The manuscript would benefit from additional clarification regarding a few observations that could strengthen the interpretation of the phenotypes. In several assays, the heterozygous controls show behavioral outcomes that differ from the wild type (e.g., Figure 3b, day 3; Figure 3d, 60 min and 360 min). It would be helpful if the authors could briefly comment on these differences and whether they might reflect dosage effects, compensatory mechanisms, or assay-specific sensitivity.

Similarly, the wide range of egg viability observed in the npylr7^QF2/QF2 mutants (0–75%, Figure 2c) is intriguing and may provide additional insight into the role of NPYLR7 in reproductive physiology. A brief discussion of potential sources of this variability—for example, differences in the degree of functional disruption among individuals or in physiological states—would greatly aid readers.

To further support interpretation, the authors may also consider adding a brief clarification in the Methods section regarding how npylr7^QF2/+ heterozygotes were distinguished from npylr7^QF2/QF2 homozygotes. This additional detail would help readers fully understand the genotype assignments and clarify any potential confusion.

2.      Clarification of the Mechanistic Link Between NPYLR7 Signaling and Protein Provisioning:

The authors could further explain the concept of “protein provisioning” and how they propose that NPYLR7 contributes to this process. As written, it appears that the authors envision a multifaceted and potentially indirect mechanism in which NPYLR7 activation—perhaps following a blood meal—elicits neuromodulatory signaling from the rectal pads. However, the connection between this signaling and the outcome of protein provisioning remains somewhat unclear. The authors could expand their discussion of the underlying model, detailing how they believe NPYLR7 influences protein provisioning, either directly or indirectly. Strengthening this section would help readers better understand the proposed physiological pathway and its implications.

Minor comments

1.      Males possess only four rectal pads; it would be informative for the authors to briefly discuss whether NPYLR7 might have sex-specific roles and whether the mutants exhibit noticeable changes in male fertility or mating behavior. Even a brief note indicating whether these aspects were examined—or why they may fall outside the current scope—would provide helpful context for readers.

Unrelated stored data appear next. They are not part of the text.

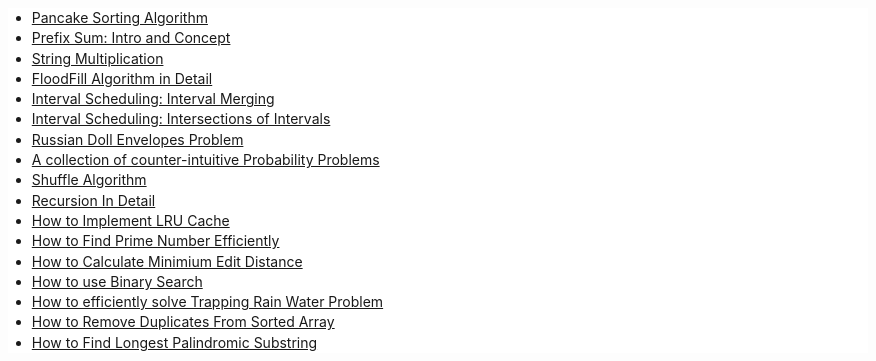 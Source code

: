 - <span id="cecf"><a href="https://72a70b9d-739e-477a-bd84-85357c883a09.vscode-webview-test.com/vscode-resource/file///c:/MY-WEB-DEV/_JOB-SEARCH/03-Interview-Prep/01-reference-guides/think_like_computer/PancakesSorting.md" class="markup--anchor markup--li-anchor">Pancake Sorting Algorithm</a></span>
- <span id="03c5"><a href="https://72a70b9d-739e-477a-bd84-85357c883a09.vscode-webview-test.com/vscode-resource/file///c:/MY-WEB-DEV/_JOB-SEARCH/03-Interview-Prep/01-reference-guides/think_like_computer/prefix_sum.md" class="markup--anchor markup--li-anchor">Prefix Sum: Intro and Concept</a></span>
- <span id="3463"><a href="https://72a70b9d-739e-477a-bd84-85357c883a09.vscode-webview-test.com/vscode-resource/file///c:/MY-WEB-DEV/_JOB-SEARCH/03-Interview-Prep/01-reference-guides/think_like_computer/string_multiplication.md" class="markup--anchor markup--li-anchor">String Multiplication</a></span>
- <span id="14f7"><a href="https://72a70b9d-739e-477a-bd84-85357c883a09.vscode-webview-test.com/vscode-resource/file///c:/MY-WEB-DEV/_JOB-SEARCH/03-Interview-Prep/01-reference-guides/think_like_computer/flood_fill.md" class="markup--anchor markup--li-anchor">FloodFill Algorithm in Detail</a></span>
- <span id="3778"><a href="https://72a70b9d-739e-477a-bd84-85357c883a09.vscode-webview-test.com/vscode-resource/file///c:/MY-WEB-DEV/_JOB-SEARCH/03-Interview-Prep/01-reference-guides/think_like_computer/IntervalMerging.md" class="markup--anchor markup--li-anchor">Interval Scheduling: Interval Merging</a></span>
- <span id="cb70"><a href="https://72a70b9d-739e-477a-bd84-85357c883a09.vscode-webview-test.com/vscode-resource/file///c:/MY-WEB-DEV/_JOB-SEARCH/03-Interview-Prep/01-reference-guides/think_like_computer/IntervalIntersection.md" class="markup--anchor markup--li-anchor">Interval Scheduling: Intersections of Intervals</a></span>
- <span id="02b6"><a href="https://72a70b9d-739e-477a-bd84-85357c883a09.vscode-webview-test.com/vscode-resource/file///c:/MY-WEB-DEV/_JOB-SEARCH/03-Interview-Prep/01-reference-guides/think_like_computer/RussianDollEnvelopes.md" class="markup--anchor markup--li-anchor">Russian Doll Envelopes Problem</a></span>
- <span id="dfec"><a href="https://72a70b9d-739e-477a-bd84-85357c883a09.vscode-webview-test.com/vscode-resource/file///c:/MY-WEB-DEV/_JOB-SEARCH/03-Interview-Prep/01-reference-guides/think_like_computer/several_counter_intuitive_probability_problems.md" class="markup--anchor markup--li-anchor">A collection of counter-intuitive Probability Problems</a></span>
- <span id="782c"><a href="https://72a70b9d-739e-477a-bd84-85357c883a09.vscode-webview-test.com/vscode-resource/file///c:/MY-WEB-DEV/_JOB-SEARCH/03-Interview-Prep/01-reference-guides/think_like_computer/Shuffle_Algorithm.md" class="markup--anchor markup--li-anchor">Shuffle Algorithm</a></span>
- <span id="438d"><a href="https://72a70b9d-739e-477a-bd84-85357c883a09.vscode-webview-test.com/vscode-resource/file///c:/MY-WEB-DEV/_JOB-SEARCH/03-Interview-Prep/01-reference-guides/data_structure/RecursionInDetail.md" class="markup--anchor markup--li-anchor">Recursion In Detail</a></span>
- <span id="8524"><a href="https://72a70b9d-739e-477a-bd84-85357c883a09.vscode-webview-test.com/vscode-resource/file///c:/MY-WEB-DEV/_JOB-SEARCH/03-Interview-Prep/01-reference-guides/interview/LRU_algorithm.md" class="markup--anchor markup--li-anchor">How to Implement LRU Cache</a></span>
- <span id="c35b"><a href="https://72a70b9d-739e-477a-bd84-85357c883a09.vscode-webview-test.com/vscode-resource/file///c:/MY-WEB-DEV/_JOB-SEARCH/03-Interview-Prep/01-reference-guides/interview/Print_PrimeNumbers.md" class="markup--anchor markup--li-anchor">How to Find Prime Number Efficiently</a></span>
- <span id="7d80"><a href="https://72a70b9d-739e-477a-bd84-85357c883a09.vscode-webview-test.com/vscode-resource/file///c:/MY-WEB-DEV/_JOB-SEARCH/03-Interview-Prep/01-reference-guides/dynamic_programming/EditDistance.md" class="markup--anchor markup--li-anchor">How to Calculate Minimium Edit Distance</a></span>
- <span id="ed1d"><a href="https://72a70b9d-739e-477a-bd84-85357c883a09.vscode-webview-test.com/vscode-resource/file///c:/MY-WEB-DEV/_JOB-SEARCH/03-Interview-Prep/01-reference-guides/interview/UsingBinarySearchAlgorithm.md" class="markup--anchor markup--li-anchor">How to use Binary Search</a></span>
- <span id="473b"><a href="https://72a70b9d-739e-477a-bd84-85357c883a09.vscode-webview-test.com/vscode-resource/file///c:/MY-WEB-DEV/_JOB-SEARCH/03-Interview-Prep/01-reference-guides/interview/Trapping_Rain_Water.md" class="markup--anchor markup--li-anchor">How to efficiently solve Trapping Rain Water Problem</a></span>
- <span id="d97b"><a href="https://72a70b9d-739e-477a-bd84-85357c883a09.vscode-webview-test.com/vscode-resource/file///c:/MY-WEB-DEV/_JOB-SEARCH/03-Interview-Prep/01-reference-guides/interview/RemoveDuplicatesfromSortedArray.md" class="markup--anchor markup--li-anchor">How to Remove Duplicates From Sorted Array</a></span>
- <span id="ea68"><a href="https://72a70b9d-739e-477a-bd84-85357c883a09.vscode-webview-test.com/vscode-resource/file///c:/MY-WEB-DEV/_JOB-SEARCH/03-Interview-Prep/01-reference-guides/interview/TheLongestPalindromicSubstring.md" class="markup--anchor markup--li-anchor">How to Find Longest Palindromic Substring</a></span>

2.      The EM data are visually striking and add substantial depth to the manuscript. The appearance of multilamellar bodies in the mutants is particularly intriguing and suggests important underlying biology. To further strengthen the interpretation, the authors might consider including some quantitative measures—such as vesicle number, area, or subcellular localization—which would not only support the current conclusions but also provide a valuable reference for future comparative studies. In addition, clarifying whether these multilamellar structures are more consistent with cellular stress, defects in vesicle formation, or with autophagic processes would help readers better understand the possible mechanistic implications. Even a brief discussion of alternative causes other than stress would enhance the impact of this compelling dataset.

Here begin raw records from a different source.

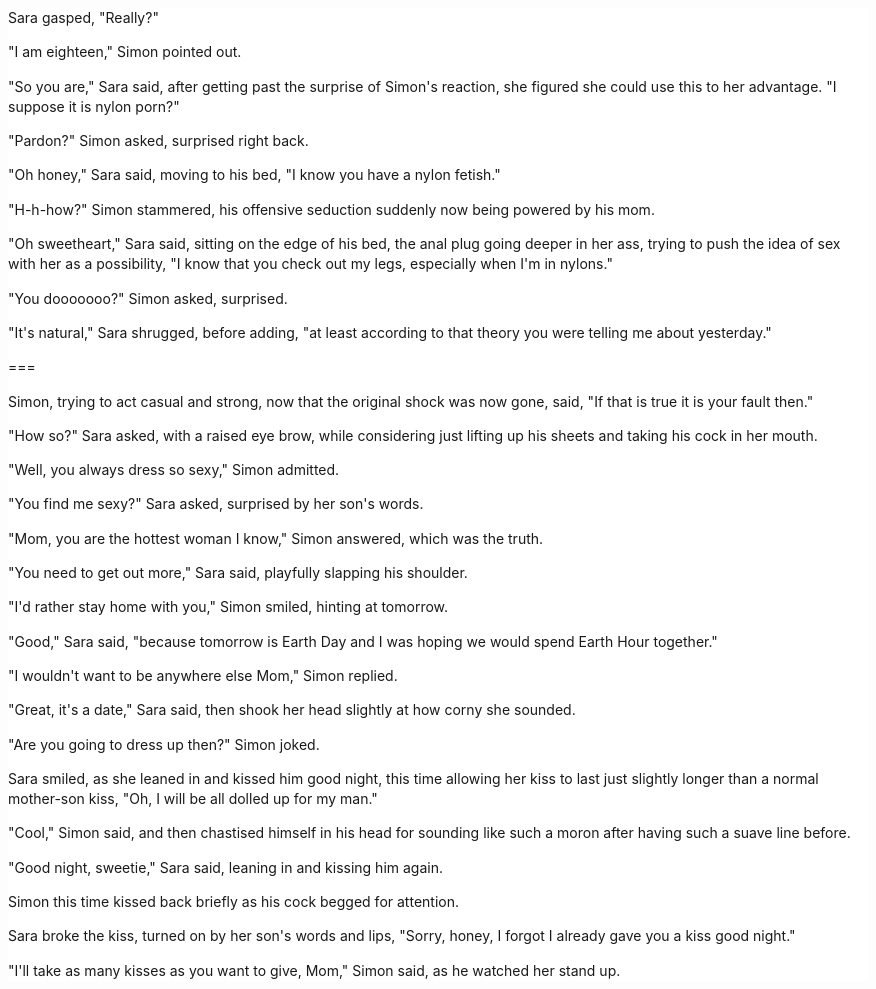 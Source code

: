 Sara gasped, "Really?" 

"I am eighteen," Simon pointed out. 

"So you are," Sara said, after getting past the surprise of Simon's reaction, she figured she could use this to her advantage. "I suppose it is nylon porn?" 

"Pardon?" Simon asked, surprised right back. 

"Oh honey," Sara said, moving to his bed, "I know you have a nylon fetish." 

"H-h-how?" Simon stammered, his offensive seduction suddenly now being powered by his mom. 

"Oh sweetheart," Sara said, sitting on the edge of his bed, the anal plug going deeper in her ass, trying to push the idea of sex with her as a possibility, "I know that you check out my legs, especially when I'm in nylons." 

"You dooooooo?" Simon asked, surprised. 

"It's natural," Sara shrugged, before adding, "at least according to that theory you were telling me about yesterday."  

===

Simon, trying to act casual and strong, now that the original shock was now gone, said, "If that is true it is your fault then." 

"How so?" Sara asked, with a raised eye brow, while considering just lifting up his sheets and taking his cock in her mouth. 

"Well, you always dress so sexy," Simon admitted. 

"You find me sexy?" Sara asked, surprised by her son's words. 

"Mom, you are the hottest woman I know," Simon answered, which was the truth. 

"You need to get out more," Sara said, playfully slapping his shoulder. 

"I'd rather stay home with you," Simon smiled, hinting at tomorrow. 

"Good," Sara said, "because tomorrow is Earth Day and I was hoping we would spend Earth Hour together." 

"I wouldn't want to be anywhere else Mom," Simon replied. 

"Great, it's a date," Sara said, then shook her head slightly at how corny she sounded. 

"Are you going to dress up then?" Simon joked. 

Sara smiled, as she leaned in and kissed him good night, this time allowing her kiss to last just slightly longer than a normal mother-son kiss, "Oh, I will be all dolled up for my man." 

"Cool," Simon said, and then chastised himself in his head for sounding like such a moron after having such a suave line before. 

"Good night, sweetie," Sara said, leaning in and kissing him again. 

Simon this time kissed back briefly as his cock begged for attention. 

Sara broke the kiss, turned on by her son's words and lips, "Sorry, honey, I forgot I already gave you a kiss good night." 

"I'll take as many kisses as you want to give, Mom," Simon said, as he watched her stand up.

3.      Since diluting the nutrient content of the blood meal did not fully recapitulate the npylr7 phenotype, it may be helpful to explore whether an artificial meal such as SkitoSnack—designed to closely mimic blood composition—produces similar outcomes. Incorporating or briefly discussing this possibility could further strengthen the authors’ interpretation and provide a useful direction for future studies aimed at dissecting the nutritional components underlying the phenotype.

4.      The transcriptomic analysis provides valuable insight into hindgut gene expression. Because the dataset includes both ileum and rectum, the authors might briefly acknowledge that pooling these tissues could potentially dilute rectal pad–specific signatures. A short discussion of this limitation would help readers interpret the data more accurately and appreciate the complexity of identifying region-specific transcriptional changes.

Competing interests

The authors declare that they have no competing interests.

Use of Artificial Intelligence (AI)

The authors declare that they did not use generative AI to come up with new ideas for their review.